Wed Jun 18 12:39:51 CEST 2008

about deforestation

Maybe his earlier work on lists is better suited to translate to my
problem: folding combinators for array processing.

I'm facing a gap between my understanding of theory, and a particular
practical problem. I should just try to solve one such problem with
higher order combinators to get a better view about concrete problems,
to get out of the muck of abstract confusion..

The problem is really one of datastructures and their iterators. In
FP, there are only nested arrays and some map and shift operators.

So.. Deforestation is about eliminating intermediate nested data
structures in a first order language with recursive pattern matching
for tree deconstruction.

Wadler defines the property 'treeless', which is used to construct
transformation rules to transform a composition of treeless functions
into a treeless function.

Definition: a term is treeless with respect to a set F of function
names if:

  * it is linear (each variable is used only once. this is to make
    sure transformations don't introduce redundant computations, and
    can be relaxed for integers)

  * it only contains functions in F (these are the 'exceptions' that
    will be expanded)

  * every argument of a function application and every selector in a
    case term is a variable. (obviously, otherwise there would be an
    intermediate tree result)

The algorithm that performs deforestation maps a linear term which
contains variables and functions with treeless definitions to a
treeless term and a possibly empty set of treeless definitions.

The core of the algorithm is the standard function 'inlining': replace
each function application with an inlined definition.

If i start to think from that point, shouldn't i get to something
simple? After all, i have no variable names to worry about, and no
destructuring or creation of run-time data structures. That is all
quite different.

So, question: what is the equivalent of deforestation in a
concatenative language with a simply managed array data structure and
a 'map' operator?

Let's write down some things that need to 'actually happen'

  * loop transformation to eliminate intermediate buffers
  * array memory management and reuse (linearity?)
  * dereferencing indirect addressing (on PIC18)

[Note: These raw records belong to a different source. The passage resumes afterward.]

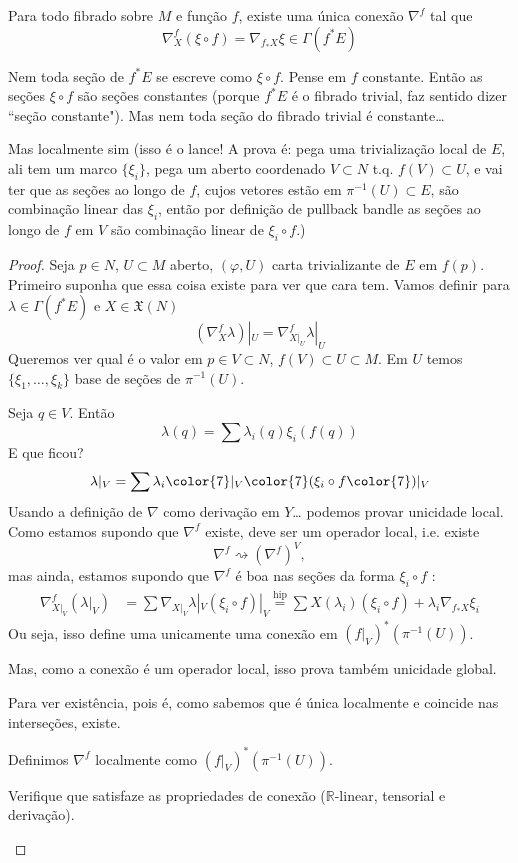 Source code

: \begin{prop}\leavevmode
Para todo fibrado sobre \(M\) e função \(f\), existe uma única conexão \(\nabla^f\) tal que
\[\nabla_X^f(\xi \circ f)=\nabla_{f_*X}\xi \in \Gamma(f^*E)\]

\end{prop}
\begin{remark}\leavevmode
Nem toda seção de \(f^*E\) se escreve como \(\xi \circ f\). Pense em \(f\) constante. Então as seções \(\xi \circ f\) são seções constantes (porque \(f^*E\) é o fibrado trivial, faz sentido dizer ``seção constante"). Mas nem toda seção do fibrado trivial é constante…

Mas localmente sim {\color{2}(isso é o lance! A prova é: pega uma trivialização local de \(E\), ali tem um marco \(\{\xi_i\}\), pega um aberto coordenado \(V \subset N\) t.q. \(f(V)\subset U\), e vai ter que as seções ao longo de \(f\), cujos vetores estão em \(\pi^{-1}(U)\subset E\), são combinação linear das \(\xi_i\), então por definição de pullback bandle as seções ao longo de \(f\) em \(V\) são combinação linear de \(\xi_i \circ f\).)}
\end{remark}

\begin{proof}\leavevmode
Seja \(p \in N\), \(U \subset M\) aberto, \((\varphi,U)\) carta trivializante de \(E\) em \(f(p)\). Primeiro suponha que essa coisa existe para ver que cara tem. Vamos definir para \(\lambda \in \Gamma(f^*E)\) e \(X \in \mathfrak{X}(N)\)
\[(\nabla_X^f \lambda)|_{U}=\nabla_{X|_{U}}^f \lambda|_{U}\]
Queremos ver qual é o valor em \(p \in V \subset N\), \(f(V) \subset U \subset M\). Em \(U\) temos \(\{\xi_1,\ldots,\xi_k\}\) base de seções de \(\pi^{-1}(U)\).

Seja \(q \in V\). Então
\[\lambda(q)=\sum\lambda_i(q) \xi_i(f(q))\]
E que ficou?
\[\lambda|_{V}=\sum\lambda_i{\color{7}|_{V}} {\color{7}(}\xi_i \circ f{\color{7})|_{V}}\]
Usando a definição de \(\nabla\) como derivação em \(Y\)… podemos provar unicidade local. {\color{2}Como estamos supondo que \(\nabla^f\) existe, deve ser um operador local, i.e. existe} 
\[\nabla^f \rightsquigarrow  (\nabla^f)^V,\]
{\color{2}mas ainda, estamos supondo que \(\nabla^f\) é boa nas seções da forma \(\xi_i \circ f\) }:
\begin{align*}
\nabla_{X|_{V}}^f(\lambda|_{V})&=\sum\nabla_{X|_{V}}\lambda|_{V}(\xi_i \circ f)|_{V}\overset{\operatorname{hip}}{=}\sum X(\lambda_i)(\xi_i \circ f)+\lambda_i\nabla_{f_*X}\xi_i
\end{align*}
Ou seja, isso define uma unicamente uma conexão em \((f|_{V})^*(\pi^{-1}(U))\).

Mas, como a conexão é um operador local, isso prova também unicidade global. 

Para ver existência, pois é, como sabemos que é única localmente e coincide nas interseções, existe.

Definimos \(\nabla^f\) localmente como \((f|_{V})^*(\pi^{-1}(U))\).

\begin{exercise}\leavevmode
Verifique que satisfaze as propriedades de conexão (\(\mathbb{R}\)-linear, tensorial e derivação).
\end{exercise}
\end{proof}

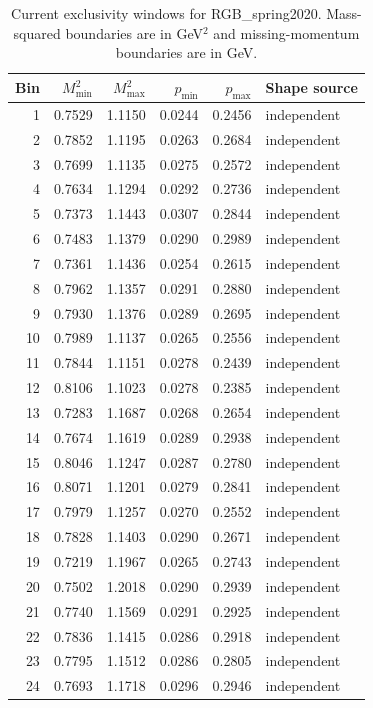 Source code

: \clearpage
\begin{longtable}{rrrrrl}
\caption{Current exclusivity windows for RGB\_spring2020. Mass-squared boundaries are in GeV$^2$ and missing-momentum boundaries are in GeV.}\\
\toprule Bin & $M^2_{\min}$ & $M^2_{\max}$ & $p_{\min}$ & $p_{\max}$ & Shape source\\\midrule\endhead
1 & 0.7529 & 1.1150 & 0.0244 & 0.2456 & independent\\
2 & 0.7852 & 1.1195 & 0.0263 & 0.2684 & independent\\
3 & 0.7699 & 1.1135 & 0.0275 & 0.2572 & independent\\
4 & 0.7634 & 1.1294 & 0.0292 & 0.2736 & independent\\
5 & 0.7373 & 1.1443 & 0.0307 & 0.2844 & independent\\
6 & 0.7483 & 1.1379 & 0.0290 & 0.2989 & independent\\
7 & 0.7361 & 1.1436 & 0.0254 & 0.2615 & independent\\
8 & 0.7962 & 1.1357 & 0.0291 & 0.2880 & independent\\
9 & 0.7930 & 1.1376 & 0.0289 & 0.2695 & independent\\
10 & 0.7989 & 1.1137 & 0.0265 & 0.2556 & independent\\
11 & 0.7844 & 1.1151 & 0.0278 & 0.2439 & independent\\
12 & 0.8106 & 1.1023 & 0.0278 & 0.2385 & independent\\
13 & 0.7283 & 1.1687 & 0.0268 & 0.2654 & independent\\
14 & 0.7674 & 1.1619 & 0.0289 & 0.2938 & independent\\
15 & 0.8046 & 1.1247 & 0.0287 & 0.2780 & independent\\
16 & 0.8071 & 1.1201 & 0.0279 & 0.2841 & independent\\
17 & 0.7979 & 1.1257 & 0.0270 & 0.2552 & independent\\
18 & 0.7828 & 1.1403 & 0.0290 & 0.2671 & independent\\
19 & 0.7219 & 1.1967 & 0.0265 & 0.2743 & independent\\
20 & 0.7502 & 1.2018 & 0.0290 & 0.2939 & independent\\
21 & 0.7740 & 1.1569 & 0.0291 & 0.2925 & independent\\
22 & 0.7836 & 1.1415 & 0.0286 & 0.2918 & independent\\
23 & 0.7795 & 1.1512 & 0.0286 & 0.2805 & independent\\
24 & 0.7693 & 1.1718 & 0.0296 & 0.2946 & independent\\
\bottomrule\end{longtable}
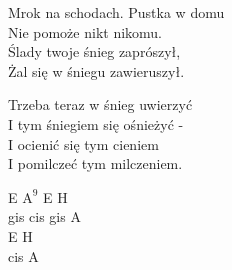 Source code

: \begin{text}
    Mrok na schodach. Pustka w domu\\
    Nie pomoże nikt nikomu.\\
    Ślady twoje śnieg zaprószył,\\
    Żal się w śniegu zawieruszył.

    Trzeba teraz w śnieg uwierzyć\\
    I tym śniegiem się ośnieżyć -\\
    I ocienić się tym cieniem\\
    I pomilczeć tym milczeniem.
\end{text}
\begin{chord}
    E $\mathrm{A^{9}}$ E H\\
    gis cis gis A\\
    E H\\
    cis A
\end{chord}
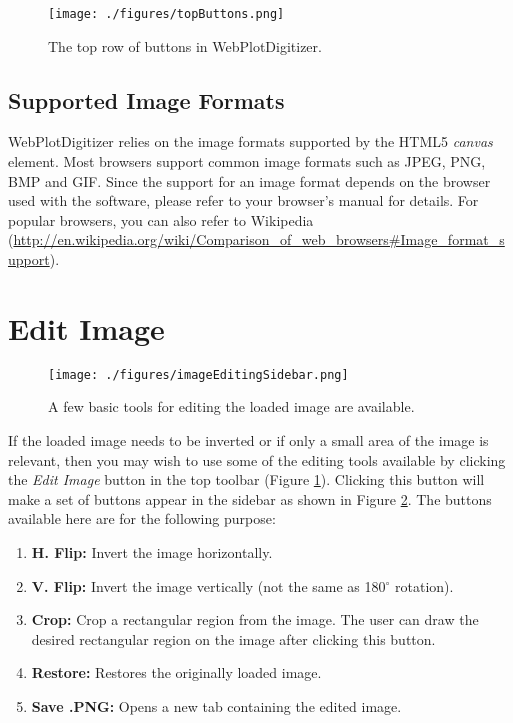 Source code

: \documentclass[letterpaper, 10pt]{article}
\begin{document}
\begin{figure}
\begin{center}
\texttt{[image: ./figures/topButtons.png]}
\caption{The top row of buttons in WebPlotDigitizer.}
\label{fig:topButtons}
\end{center}
\end{figure}

\subsection{Supported Image Formats}
WebPlotDigitizer relies on the image formats supported by the HTML5 \emph{canvas} element. Most browsers support common image formats such as JPEG, PNG, BMP and GIF. Since the support for an image format depends on the browser used with the software, please refer to your browser's manual for details. For popular browsers, you can also refer to Wikipedia (\url{http://en.wikipedia.org/wiki/Comparison_of_web_browsers#Image_format_support}).


\section{Edit Image}

\begin{figure}
\begin{center}
\texttt{[image: ./figures/imageEditingSidebar.png]}
\caption{A few basic tools for editing the loaded image are available.}
\label{fig:imageEditingSidebar}
\end{center}
\end{figure}
If the loaded image needs to be inverted or if only a small area of the image is relevant, then you may wish to use some of the editing tools available by clicking the \emph{Edit Image} button in the top toolbar (Figure \ref{fig:topButtons}). Clicking this button will make a set of buttons appear in the sidebar as shown in Figure \ref{fig:imageEditingSidebar}. The buttons available here are for the following purpose:
\begin{enumerate}
\item{{\bf H. Flip:} Invert the image horizontally.}
\item{{\bf V. Flip:} Invert the image vertically (not the same as 180$^{\circ}$ rotation).}
\item{{\bf Crop:} Crop a rectangular region from the image. The user can draw the desired rectangular region on the image after clicking this button.}
\item{{\bf Restore: } Restores the originally loaded image.}
\item{{\bf Save .PNG:} Opens a new tab containing the edited image.}
 
\end{enumerate}
\end{document}
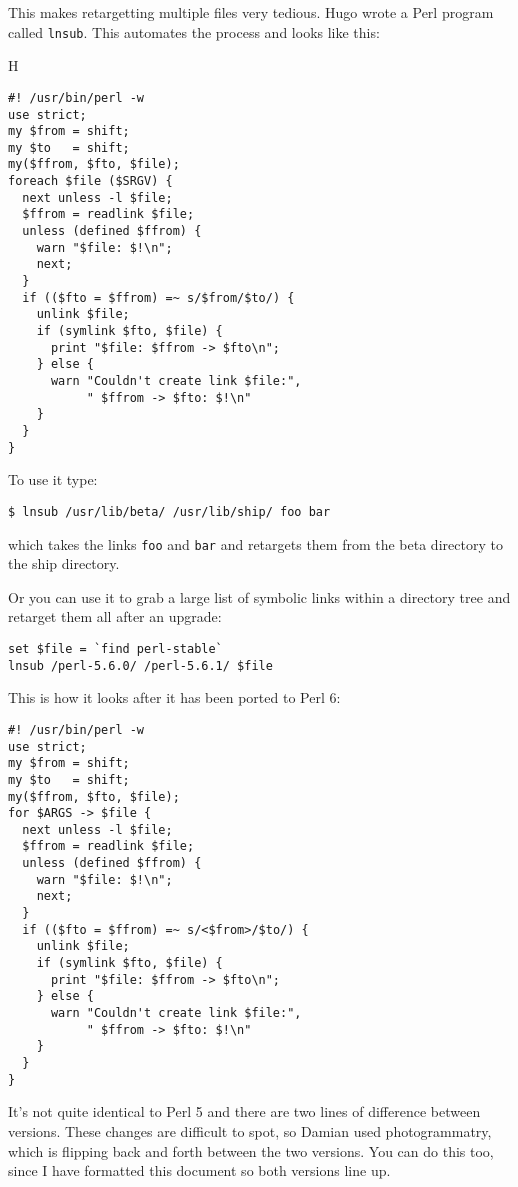 \documentclass{article}
\newenvironment{example}
  {\addtolength{\linewidth}{-\parindent}%
   \null\begin{minipage}{\linewidth}}
  {\end{minipage}\addtolength{\linewidth}{\parindent}\null}
\begin{document}
This makes retargetting multiple files very tedious.  Hugo wrote a Perl
program called \verb'lnsub'.  This automates the process and looks like
this:

\clearpage
\begin{example}
\hspace{-10in}\mbox{H}
\begin{verbatim}
#! /usr/bin/perl -w
use strict;
my $from = shift;
my $to   = shift;
my($ffrom, $fto, $file);
foreach $file ($SRGV) {
  next unless -l $file;
  $ffrom = readlink $file;
  unless (defined $ffrom) {
    warn "$file: $!\n";
    next;
  }
  if (($fto = $ffrom) =~ s/$from/$to/) {
    unlink $file;
    if (symlink $fto, $file) {
      print "$file: $ffrom -> $fto\n";
    } else {
      warn "Couldn't create link $file:",
           " $ffrom -> $fto: $!\n"
    }
  }
}

\end{verbatim}
\end{example}

To use it type: 

\verb'$ lnsub /usr/lib/beta/ /usr/lib/ship/ foo bar'

\noindent
which takes the links \verb'foo' and \verb'bar' and retargets them
from the beta directory to the ship directory.

Or you can use it to grab a large list of symbolic links 
within a directory tree and retarget them all after an upgrade:

\begin{verbatim}
set $file = `find perl-stable`
lnsub /perl-5.6.0/ /perl-5.6.1/ $file
\end{verbatim}

\clearpage
\begin{example}
This is how it looks after it has been ported to Perl 6:
\begin{verbatim}
#! /usr/bin/perl -w
use strict;
my $from = shift;
my $to   = shift;
my($ffrom, $fto, $file);
for $ARGS -> $file {
  next unless -l $file;
  $ffrom = readlink $file;
  unless (defined $ffrom) {
    warn "$file: $!\n";
    next;
  }
  if (($fto = $ffrom) =~ s/<$from>/$to/) {
    unlink $file;
    if (symlink $fto, $file) {
      print "$file: $ffrom -> $fto\n";
    } else {
      warn "Couldn't create link $file:",
           " $ffrom -> $fto: $!\n"
    }
  }
}

\end{verbatim}
\end{example}

It's not quite identical to Perl 5 and there are two lines of difference
between versions.  These changes are difficult to spot, so Damian used
photogrammatry, which is flipping back and forth between the two
versions.  You can do this too, since I have formatted this document so
both versions line up.    
\end{document}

Dereferencing indirect addressing is a particular problem i ran into
writing highly specialized DSP code for microcontroller. It's a fairly
extreme level of templating which makes sense due to very limited
indirect addressing and multiplication on PIC18.

There is a difference beteween translating 'map f l' to (cons (f l1)
...) and making sure the same operation happens in place, or with a
fast reuse array.

There's something in Wadler's paper about
instantiate/unfold/simplify/fold, found in Burstall and Darlington: "A
transformation system for developing recursive programs."